It has been almost a decade since fingerprint sensors have proliferated as a quick and easy unlock mechanism for smartphones and laptops. There have been attacks on these scanners for just as long, albeit impractical for everyone except the most motivated – and well-funded – hackers. However, new research shows that the devices required to reliably fake fingerprints and penetrate them have become significantly cheaper.
Cisco Talos researchers achieved an 80 percent success rate when fingerprint scanners were defeated on average on a dozen devices. All it took was a 3D printer to get scammers out, and a budget under $ 2,000. They emphasize that fingerprint locks still provide adequate protection against malicious attacks for most requirements, since their technology requires a copy of your fingerprint and physical access to your device. But even normal users should consider potential access requirements for law enforcement when choosing a device lock ̵
"Fingerprint evasion doesn't require a lot of money. Authentication based for most providers," said Craig Williams, who runs Talos. "The fact that 3D printing technology at home can achieve a resolution that makes fingerprints less secure than 10 years ago is worrying because everyone can access these printers. But it's still not easy, it still requires one considerable effort and the ability to capture the pressure. "
The researchers tested three different scenarios for capturing fingerprints. The first was the direct collection, which shaped the relevant fingerprint of the target. The second used sensor data collected from a scanner such as at border crossings, and the third involved taking prints from other objects such as a bottle that had held the target.
To produce the molds, the researchers used a relatively inexpensive UV-3D printer to harden the resin, which extruded it with UV light. Then they tested a range of materials, such as silicone, to cast the final dummy prints. Surprisingly, they had the greatest success when they poured the prints with fabric glue.
In order to make the fingerprints capacitive so that sensor locks interpret them as real fingers, the researchers designed the prints as small sleeves that everyone can wear on their own fingers.
Overall, the results underscore the balance that the manufacturer of fingerprint sensors for Consumers must establish between security and ease of use. If a sensor is set up to withstand false alarms, it may also reject some legitimate attempts to unlock the device. In something like a smartphone or laptop, this friction can cause users to completely abandon the function. However, a too revealing sensor could allow children to get into their parents' tablets. Or worse.

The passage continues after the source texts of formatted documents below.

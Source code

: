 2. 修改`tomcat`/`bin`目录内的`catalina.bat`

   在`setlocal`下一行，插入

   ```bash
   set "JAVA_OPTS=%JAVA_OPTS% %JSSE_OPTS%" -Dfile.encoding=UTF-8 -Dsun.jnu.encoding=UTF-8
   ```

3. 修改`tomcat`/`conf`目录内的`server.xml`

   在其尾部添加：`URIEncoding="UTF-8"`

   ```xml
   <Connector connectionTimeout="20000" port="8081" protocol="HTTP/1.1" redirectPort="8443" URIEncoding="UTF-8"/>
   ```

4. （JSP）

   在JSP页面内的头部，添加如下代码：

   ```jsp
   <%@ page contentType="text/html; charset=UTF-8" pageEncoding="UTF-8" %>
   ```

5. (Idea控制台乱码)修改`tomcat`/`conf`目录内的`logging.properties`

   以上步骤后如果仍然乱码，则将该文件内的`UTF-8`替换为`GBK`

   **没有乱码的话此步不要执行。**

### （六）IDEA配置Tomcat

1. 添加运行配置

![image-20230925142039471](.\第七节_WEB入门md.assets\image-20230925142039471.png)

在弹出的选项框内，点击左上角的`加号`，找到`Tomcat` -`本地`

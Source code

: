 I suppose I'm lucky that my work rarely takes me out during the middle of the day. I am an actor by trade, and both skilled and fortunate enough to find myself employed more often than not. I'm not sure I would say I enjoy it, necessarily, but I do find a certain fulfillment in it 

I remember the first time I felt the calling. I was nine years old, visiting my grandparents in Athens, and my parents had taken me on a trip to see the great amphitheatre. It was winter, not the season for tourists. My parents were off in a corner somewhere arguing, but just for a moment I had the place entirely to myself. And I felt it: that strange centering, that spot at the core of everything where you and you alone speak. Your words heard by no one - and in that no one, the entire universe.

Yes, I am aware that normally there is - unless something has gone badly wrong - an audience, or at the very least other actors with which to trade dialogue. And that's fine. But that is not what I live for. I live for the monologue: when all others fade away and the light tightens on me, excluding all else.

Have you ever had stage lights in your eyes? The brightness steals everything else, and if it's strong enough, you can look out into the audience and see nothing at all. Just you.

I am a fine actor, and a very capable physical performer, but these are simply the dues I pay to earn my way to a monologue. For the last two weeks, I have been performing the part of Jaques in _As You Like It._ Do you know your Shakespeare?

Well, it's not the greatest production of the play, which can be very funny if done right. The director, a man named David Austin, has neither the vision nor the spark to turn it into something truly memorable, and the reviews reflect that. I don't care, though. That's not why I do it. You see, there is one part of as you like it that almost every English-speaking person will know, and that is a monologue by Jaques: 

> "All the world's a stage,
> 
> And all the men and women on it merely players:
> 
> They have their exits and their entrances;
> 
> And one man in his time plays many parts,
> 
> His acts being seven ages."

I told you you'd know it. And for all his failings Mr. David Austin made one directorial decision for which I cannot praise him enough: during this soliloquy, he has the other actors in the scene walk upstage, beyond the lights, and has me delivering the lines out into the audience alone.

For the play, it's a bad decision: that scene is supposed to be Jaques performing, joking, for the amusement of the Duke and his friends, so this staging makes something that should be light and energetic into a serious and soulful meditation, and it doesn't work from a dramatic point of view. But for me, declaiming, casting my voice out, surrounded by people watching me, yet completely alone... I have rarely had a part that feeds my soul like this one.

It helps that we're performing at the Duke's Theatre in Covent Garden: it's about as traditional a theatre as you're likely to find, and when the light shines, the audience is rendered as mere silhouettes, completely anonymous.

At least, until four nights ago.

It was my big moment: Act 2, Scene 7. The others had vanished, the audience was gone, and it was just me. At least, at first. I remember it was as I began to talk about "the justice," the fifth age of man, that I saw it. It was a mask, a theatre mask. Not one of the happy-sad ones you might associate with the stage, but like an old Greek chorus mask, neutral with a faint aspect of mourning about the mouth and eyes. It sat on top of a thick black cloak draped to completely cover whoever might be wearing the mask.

The price of a device did not appear to be a strong indicator of the robustness of its fingerprint sensor. The researchers were unable to fool Samsung's mid-range A70 smartphone – despite having an unusually high number of false negatives – but could consistently break into the flagship Samsung S10. You couldn't outsmart the Windows Hello framework in Windows 10, but you fooled the TouchID of the MacBook Pro. On a 2018 MacBook Pro, the team had a 95 percent unlock success rate with a print from the direct collection, a 93 percent success rate when printing with fingerprint data from a scanner, and a 60 percent success rate canceled at a print from a fingerprint.
The researchers shared their results with the device manufacturers, but say that they do not see the problems as previously unknown vulnerabilities. Instead, their work builds on known fingerprint scanner lock restrictions and underlines the need for ongoing verification. For example, in 2016 researchers from Michigan State University helped the Federal Bureau of Investigation unlock a victim's Samsung Galaxy S6 by reconstructing the victim's fingerprints. Potential law enforcement access is the largest factor that an average user must generally consider when choosing a device lock. In the United States, legal precedent is inconsistent as to whether law enforcement can force a suspect to use a fingerprint to unlock a device. However, in some cases, judges have found that they can force decryption. Currently, data protection advocates say you're less likely to be forced to unlock your law enforcement device if it has a passcode instead of a biometric lock.